BEGIN Excerpted data

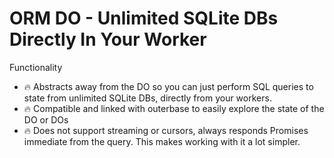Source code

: # ORM DO - Unlimited SQLite DBs Directly In Your Worker

Functionality

- 🔥 Abstracts away from the DO so you can just perform SQL queries to state from unlimited SQLite DBs, directly from your workers.
- 🔥 Compatible and linked with outerbase to easily explore the state of the DO or DOs
- 🔥 Does not support streaming or cursors, always responds Promises immediate from the query. This makes working with it a lot simpler.
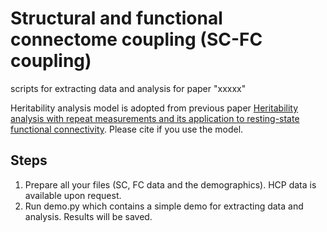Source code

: # Structural and functional connectome coupling (SC-FC coupling)
scripts for extracting data and analysis for paper "xxxxx"

Heritability analysis model is adopted from previous paper [Heritability analysis with repeat measurements and its
application to resting-state functional connectivity](https://www.pnas.org/content/114/21/5521/tab-article-info). Please cite if you use the model.

## Steps
1. Prepare all your files (SC, FC data and the demographics). HCP data is available upon request.
2. Run demo.py which contains a simple demo for extracting data and analysis. Results will be saved.
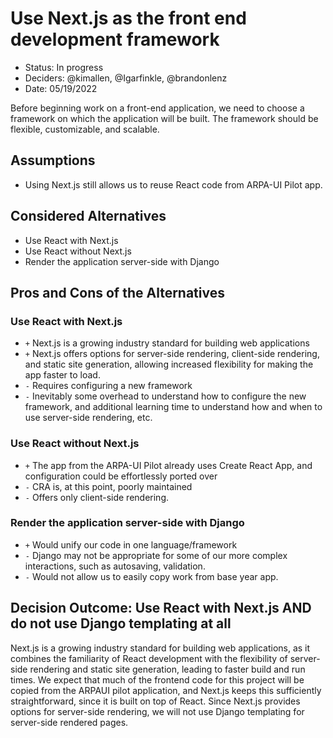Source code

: # Use Next.js as the front end development framework

- Status: In progress
- Deciders: @kimallen, @Igarfinkle, @brandonlenz
- Date: 05/19/2022

Before beginning work on a front-end application, we need to choose a framework
on which the application will be built. The framework should be flexible, customizable, 
and scalable.

## Assumptions

 - Using Next.js still allows us to reuse React code from ARPA-UI Pilot app.

## Considered Alternatives

- Use React with Next.js
- Use React without Next.js
- Render the application server-side with Django

## Pros and Cons of the Alternatives

### Use React with Next.js

- `+` Next.js is a growing industry standard for building web applications
- `+` Next.js offers options for server-side rendering, client-side rendering, 
and static site generation, allowing increased flexibility for making the app
faster to load.
- `-` Requires configuring a new framework
- `-` Inevitably some overhead to understand how to configure the new framework,
and additional learning time to understand how and when to use server-side rendering, etc.

### Use React without Next.js

- `+` The app from the ARPA-UI Pilot already uses Create React App, and 
configuration could be effortlessly ported over
- `-` CRA is, at this point, poorly maintained
- `-` Offers only client-side rendering.

### Render the application server-side with Django

- `+` Would unify our code in one language/framework
- `-` Django may not be appropriate for some of our more complex interactions,
such as autosaving, validation.
- `-` Would not allow us to easily copy work from base year app.

## Decision Outcome: Use React with Next.js AND do not use Django templating at all

Next.js is a growing industry standard for building web applications,
as it combines the familiarity of React development with the flexibility
of server-side rendering and static site generation, leading to faster 
build and run times. We expect that much of the frontend code for this
project will be copied from the ARPAUI pilot application, and Next.js 
keeps this sufficiently straightforward, since it is built on top of React.
Since Next.js provides options for server-side rendering, we will not
use Django templating for server-side rendered pages. 
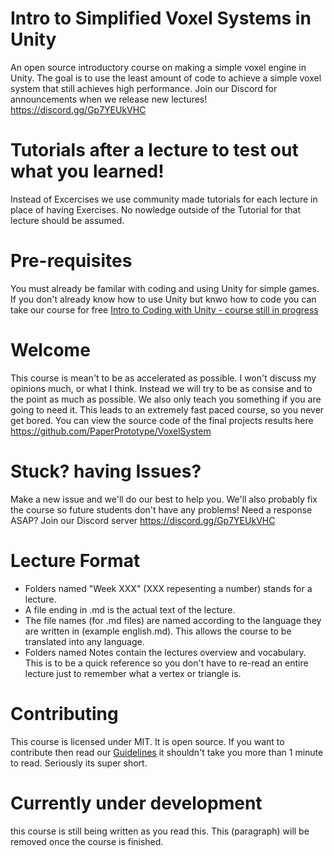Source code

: # Intro to Simplified Voxel Systems in Unity
An open source introductory course on making a simple voxel engine in Unity. The goal is to use the least amount of code to achieve a simple voxel system that still achieves high performance. Join our Discord for announcements when we release new lectures! https://discord.gg/Gp7YEUkVHC

# Tutorials after a lecture to test out what you learned!
Instead of Excercises we use community made tutorials for each lecture in place of having Exercises. No nowledge outside of the Tutorial for that lecture should be assumed.



# Pre-requisites
You must already be familar with coding and using Unity for simple games.
If you don't already know how to use Unity but knwo how to code you can take our course for free
[Intro to Coding with Unity - course still in progress](https://github.com/PaperPrototype/Intro-to-Coding-with-Unity)

# Welcome
This course is mean't to be as accelerated as possible. I won't discuss my opinions much, or what I think. Instead we will try to be as consise and to the point as much as possible. We also only teach you something if you are going to need it. This leads to an extremely fast paced course, so you never get bored. You can view the source code of the final projects results here https://github.com/PaperPrototype/VoxelSystem

# Stuck? having Issues?
Make a new issue and we'll do our best to help you. We'll also probably fix the course so future students don't have any problems! Need a response ASAP? Join our Discord server https://discord.gg/Gp7YEUkVHC

# Lecture Format
 - Folders named "Week XXX" (XXX repesenting a number) stands for a lecture.
 - A file ending in .md is the actual text of the lecture.
 - The file names (for .md files) are named according to the language they are written in (example english.md). This allows the course to be translated into any language.
 - Folders named Notes contain the lectures overview and vocabulary. This is to be a quick reference so you don't have to re-read an entire lecture just to remember what a vertex or triangle is.

 # Contributing
 This course is licensed under MIT.
 It is open source.
 If you want to contribute then read our [Guidelines](https://github.com/Nanite3D/Nanite-course-Guidelines) it shouldn't take you more than 1 minute to read. Seriously its super short.

 # Currently under development
 this course is still being written as you read this. This (paragraph) will be removed once the course is finished.
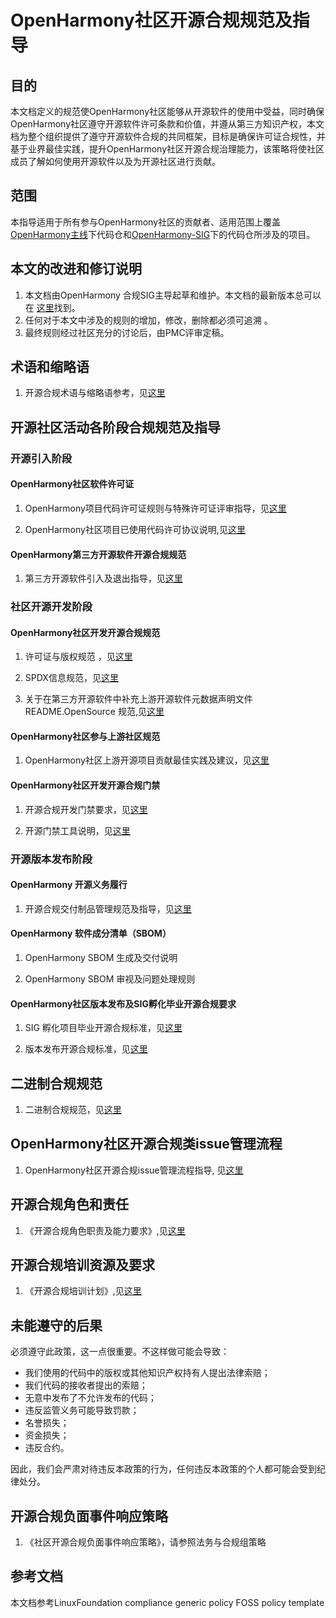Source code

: # OpenHarmony社区开源合规规范及指导

## 目的

本文档定义的规范使OpenHarmony社区能够从开源软件的使用中受益，同时确保OpenHarmony社区遵守开源软件许可条款和价值，并遵从第三方知识产权，本文档为整个组织提供了遵守开源软件合规的共同框架，目标是确保许可证合规性，并基于业界最佳实践，提升OpenHarmony社区开源合规治理能力，该策略将使社区成员了解如何使用开源软件以及为开源社区进行贡献。

## 范围

本指导适用于所有参与OpenHarmony社区的贡献者、适用范围上覆盖[OpenHarmony主线](https://gitee.com/openharmony)下代码仓和[OpenHarmony-SIG](https://gitee.com/openharmony-sig)下的代码仓所涉及的项目。

## 本文的改进和修订说明

1. 本文档由OpenHarmony 合规SIG主导起草和维护。本文档的最新版本总可以在 [这里](https://gitee.com/openharmony/docs/blob/ef1b57b55dddba840d62803e8ee6f3e576e70c8d/zh-cn/contribute/%E5%BC%80%E6%BA%90%E5%90%88%E8%A7%84%E7%AD%96%E7%95%A5%E5%8F%8A%E6%8C%87%E5%AF%BC.md)找到。
2. 任何对于本文中涉及的规则的增加，修改，删除都必须可追溯 。
3. 最终规则经过社区充分的讨论后，由PMC评审定稿。


## 术语和缩略语

1. 开源合规术语与缩略语参考，见[这里]()

## 开源社区活动各阶段合规规范及指导

### 开源引入阶段

#### OpenHarmony社区软件许可证

1. OpenHarmony项目代码许可证规则与特殊许可证评审指导，见[这里](https://gitee.com/openharmony/docs/blob/master/zh-cn/contribute/%E8%AE%B8%E5%8F%AF%E8%AF%81%E4%B8%8E%E7%89%B9%E6%AE%8A%E8%AE%B8%E5%8F%AF%E8%AF%81%E8%AF%84%E5%AE%A1%E6%8C%87%E5%AF%BC.md)

2. OpenHarmony社区项目已使用代码许可协议说明,见[这里](https://gitee.com/openharmony#%E8%AE%B8%E5%8F%AF%E5%8D%8F%E8%AE%AE)
 
#### OpenHarmony第三方开源软件开源合规规范

1. 第三方开源软件引入及退出指导，见[这里](https://gitee.com/openharmony/docs/blob/master/zh-cn/contribute/%E7%AC%AC%E4%B8%89%E6%96%B9%E5%BC%80%E6%BA%90%E8%BD%AF%E4%BB%B6%E5%BC%95%E5%85%A5%E6%8C%87%E5%AF%BC.md)


### 社区开源开发阶段

#### OpenHarmony社区开发开源合规规范

1. 许可证与版权规范 ，见[这里](https://gitee.com/openharmony/docs/blob/master/zh-cn/contribute/%E8%AE%B8%E5%8F%AF%E8%AF%81%E4%B8%8E%E7%89%88%E6%9D%83%E8%A7%84%E8%8C%83.md)

2. SPDX信息规范，见[这里]()

3. 关于在第三方开源软件中补充上游开源软件元数据声明文件 README.OpenSource 规范,见[这里](https://gitee.com/openharmony/docs/blob/c2cfb198e35d5e0eb0f18606935f7276b47a40c4/zh-cn/contribute/%E7%AC%AC%E4%B8%89%E6%96%B9%E5%BC%80%E6%BA%90%E8%BD%AF%E4%BB%B6%E4%B8%8A%E6%B8%B8%E8%BD%AF%E4%BB%B6%E5%85%83%E6%95%B0%E6%8D%AEREADMEOpenSource%E6%96%87%E4%BB%B6%E8%A7%84%E8%8C%83.md)

#### OpenHarmony社区参与上游社区规范

1. OpenHarmony社区上游开源项目贡献最佳实践及建议，见[这里](https://gitee.com/openharmony/docs/blob/20b5af01b3124d86bbce9cd15b0397df8b48e06b/zh-cn/contribute/%E4%B8%8A%E6%B8%B8%E7%A4%BE%E5%8C%BA%E8%B4%A1%E7%8C%AE%E5%BC%80%E6%BA%90%E5%90%88%E8%A7%84%E6%8C%87%E5%AF%BC.md)
                                                                                                                                                              
#### OpenHarmony社区开发开源合规门禁

1. 开源合规开发门禁要求，见[这里](https://gitee.com/openharmony/community/blob/master/sig/sig_qa/%E4%BB%A3%E7%A0%81%E9%97%A8%E7%A6%81%E8%A6%81%E6%B1%82.md#codecheck%E6%A3%80%E6%9F%A5)

2. 开源门禁工具说明，见[这里](https://gitee.com/openharmony-sig/tools_oat#oat%E5%BC%80%E6%BA%90%E5%AE%A1%E6%9F%A5%E5%B7%A5%E5%85%B7)

### 开源版本发布阶段

#### OpenHarmony 开源义务履行

1. 开源合规交付制品管理规范及指导，见[这里](https://gitee.com/openharmony/docs/blob/b56f671f5ec3c02c18cefe4de6eccd0b14c41662/zh-cn/contribute/%E5%BC%80%E6%BA%90%E4%B9%89%E5%8A%A1%E5%B1%A5%E8%A1%8C%E5%90%88%E8%A7%84%E4%BA%A4%E4%BB%98%E5%88%B6%E5%93%81%E7%AE%A1%E7%90%86%E8%A7%84%E8%8C%83%E5%8F%8A%E6%8C%87%E5%AF%BC.md)

#### OpenHarmony 软件成分清单（SBOM）

1. OpenHarmony SBOM 生成及交付说明

2. OpenHarmony SBOM 审视及问题处理规则

#### OpenHarmony社区版本发布及SIG孵化毕业开源合规要求

1. SIG 孵化项目毕业开源合规标准，见[这里](https://gitee.com/openharmony/community/blob/master/sig/sig_qa/guidance_for_incubation_project_graduation_cn.md#sig%E5%AD%B5%E5%8C%96%E9%A1%B9%E7%9B%AE%E6%AF%95%E4%B8%9A%E8%AF%84%E5%AE%A1%E6%A3%80%E6%9F%A5%E9%A1%B9)

2. 版本发布开源合规标准，见[这里](https://gitee.com/openharmony/community/blob/master/sig/sig_qa/%E7%89%88%E6%9C%AC%E8%B4%A8%E9%87%8F%E8%A6%81%E6%B1%82.md)


## 二进制合规规范

1. 二进制合规规范，见[这里]()

## OpenHarmony社区开源合规类issue管理流程

1. OpenHarmony社区开源合规issue管理流程指导, 见[这里](https://gitee.com/openharmony/docs/blob/master/zh-cn/contribute/%E5%BC%80%E6%BA%90%E5%90%88%E8%A7%84%E7%B1%BB%E9%97%AE%E9%A2%98%E7%AE%A1%E7%90%86.md)

## 开源合规角色和责任

1. 《开源合规角色职责及能力要求》,见[这里](https://gitee.com/openharmony/docs/blob/b56f671f5ec3c02c18cefe4de6eccd0b14c41662/zh-cn/contribute/%E5%BC%80%E6%BA%90%E5%90%88%E8%A7%84%E8%A7%92%E8%89%B2%E8%81%8C%E8%B4%A3%E5%8F%8A%E8%83%BD%E5%8A%9B%E8%A6%81%E6%B1%82.md)

## 开源合规培训资源及要求

1. 《开源合规培训计划》,见[这里](https://gitee.com/openharmony/docs/blob/b56f671f5ec3c02c18cefe4de6eccd0b14c41662/zh-cn/contribute/%E5%BC%80%E6%BA%90%E5%90%88%E8%A7%84%E5%9F%B9%E8%AE%AD%E8%AE%A1%E5%88%92.md)

## 未能遵守的后果

必须遵守此政策，这一点很重要。不这样做可能会导致： 
- 我们使用的代码中的版权或其他知识产权持有人提出法律索赔； 
- 我们代码的接收者提出的索赔； 
- 无意中发布了不允许发布的代码； 
- 违反监管义务可能导致罚款； 
- 名誉损失； 
- 资金损失； 
- 违反合约。

因此，我们会严肃对待违反本政策的行为，任何违反本政策的个人都可能会受到纪律处分。

## 开源合规负面事件响应策略
1. 《社区开源合规负面事件响应策略》，请参照法务与合规组策略

## 参考文档

本文档参考LinuxFoundation compliance generic policy FOSS policy template 
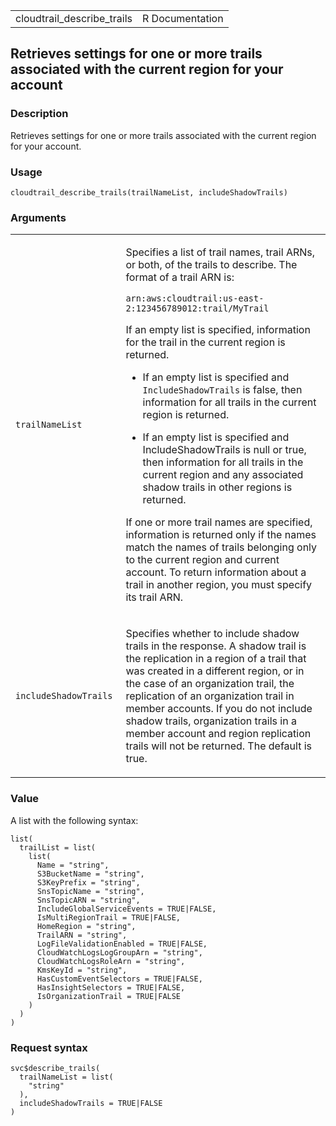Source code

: <table style="width: 100%;">
<tbody>
<tr class="odd">
<td>cloudtrail_describe_trails</td>
<td style="text-align: right;">R Documentation</td>
</tr>
</tbody>
</table>

## Retrieves settings for one or more trails associated with the current region for your account

### Description

Retrieves settings for one or more trails associated with the current
region for your account.

### Usage

    cloudtrail_describe_trails(trailNameList, includeShadowTrails)

### Arguments

<table>
<colgroup>
<col style="width: 35%" />
<col style="width: 65%" />
</colgroup>
<tbody>
<tr class="odd">
<td><code
id="cloudtrail_describe_trails_:_trailNameList">trailNameList</code></td>
<td><p>Specifies a list of trail names, trail ARNs, or both, of the
trails to describe. The format of a trail ARN is:</p>
<p><code>arn:aws:cloudtrail:us-east-2:123456789012:trail/MyTrail</code></p>
<p>If an empty list is specified, information for the trail in the
current region is returned.</p>
<ul>
<li><p>If an empty list is specified and
<code>IncludeShadowTrails</code> is false, then information for all
trails in the current region is returned.</p></li>
<li><p>If an empty list is specified and IncludeShadowTrails is null or
true, then information for all trails in the current region and any
associated shadow trails in other regions is returned.</p></li>
</ul>
<p>If one or more trail names are specified, information is returned
only if the names match the names of trails belonging only to the
current region and current account. To return information about a trail
in another region, you must specify its trail ARN.</p></td>
</tr>
<tr class="even">
<td><code
id="cloudtrail_describe_trails_:_includeShadowTrails">includeShadowTrails</code></td>
<td><p>Specifies whether to include shadow trails in the response. A
shadow trail is the replication in a region of a trail that was created
in a different region, or in the case of an organization trail, the
replication of an organization trail in member accounts. If you do not
include shadow trails, organization trails in a member account and
region replication trails will not be returned. The default is
true.</p></td>
</tr>
</tbody>
</table>

### Value

A list with the following syntax:

    list(
      trailList = list(
        list(
          Name = "string",
          S3BucketName = "string",
          S3KeyPrefix = "string",
          SnsTopicName = "string",
          SnsTopicARN = "string",
          IncludeGlobalServiceEvents = TRUE|FALSE,
          IsMultiRegionTrail = TRUE|FALSE,
          HomeRegion = "string",
          TrailARN = "string",
          LogFileValidationEnabled = TRUE|FALSE,
          CloudWatchLogsLogGroupArn = "string",
          CloudWatchLogsRoleArn = "string",
          KmsKeyId = "string",
          HasCustomEventSelectors = TRUE|FALSE,
          HasInsightSelectors = TRUE|FALSE,
          IsOrganizationTrail = TRUE|FALSE
        )
      )
    )

### Request syntax

    svc$describe_trails(
      trailNameList = list(
        "string"
      ),
      includeShadowTrails = TRUE|FALSE
    )
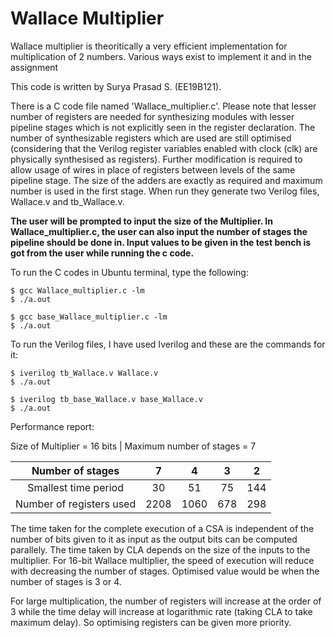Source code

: # Wallace Multiplier
Wallace multiplier is theoritically a very efficient implementation for multiplication of 2 numbers. Various ways exist to implement it and in the assignment

This code is written by Surya Prasad S. (EE19B121).

There is a C code file named 'Wallace_multiplier.c'. Please note that lesser number of registers are needed for synthesizing modules with lesser pipeline stages which is not explicitly seen in the register declaration. The number of synthesizable registers which are used are still optimised (considering that the Verilog register variables enabled with clock (clk) are physically synthesised as registers). Further modification is required to allow usage of wires in place of registers between levels of the same pipeline stage. The size of the adders are exactly as required and maximum number is used in the first stage. When run they generate two Verilog files, Wallace.v and tb_Wallace.v.

**The user will be prompted to input the size of the Multiplier. In Wallace_multiplier.c, the user can also input the number of stages the pipeline should be done in. Input values to be given in the test bench is got from the user while running the c code.**

To run the C codes in Ubuntu terminal, type the following:

    $ gcc Wallace_multiplier.c -lm
    $ ./a.out

    $ gcc base_Wallace_multiplier.c -lm
    $ ./a.out

To run the Verilog files, I have used Iverilog and these are the commands for it:

    $ iverilog tb_Wallace.v Wallace.v
    $ ./a.out

    $ iverilog tb_base_Wallace.v base_Wallace.v
    $ ./a.out


Performance report:

Size of Multiplier = 16 bits |
Maximum number of stages = 7

| Number of stages | 7 | 4 | 3 | 2 |
| :---: | :-: | :-: | :---: | :-: |
| Smallest time period | 30 | 51 | 75 | 144 |
| Number of registers used | 2208	| 1060 | 678 | 298 |


The time taken for the complete execution of a CSA is independent of the number of bits given to it as input as the output bits can be computed parallely. The time taken by CLA depends on the size of the inputs to the multiplier. 
For 16-bit Wallace multiplier, the speed of execution will reduce with decreasing the number of stages. Optimised value would be when the number of stages is 3 or 4.

For large multiplication, the number of registers will increase at the order of 3 while the time delay will increase at logarithmic rate (taking CLA to take maximum delay). So optimising registers can be given more priority.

END Excerpted data

Exercise instructions: Look over the records above, and wherever a line contains the string "execution", copy that line.

Solved problem:
The time taken for the complete execution of a CSA is independent of the number of bits given to it as input as the output bits can be computed parallely. The time taken by CLA depends on the size of the inputs to the multiplier. 
For 16-bit Wallace multiplier, the speed of execution will reduce with decreasing the number of stages. Optimised value would be when the number of stages is 3 or 4.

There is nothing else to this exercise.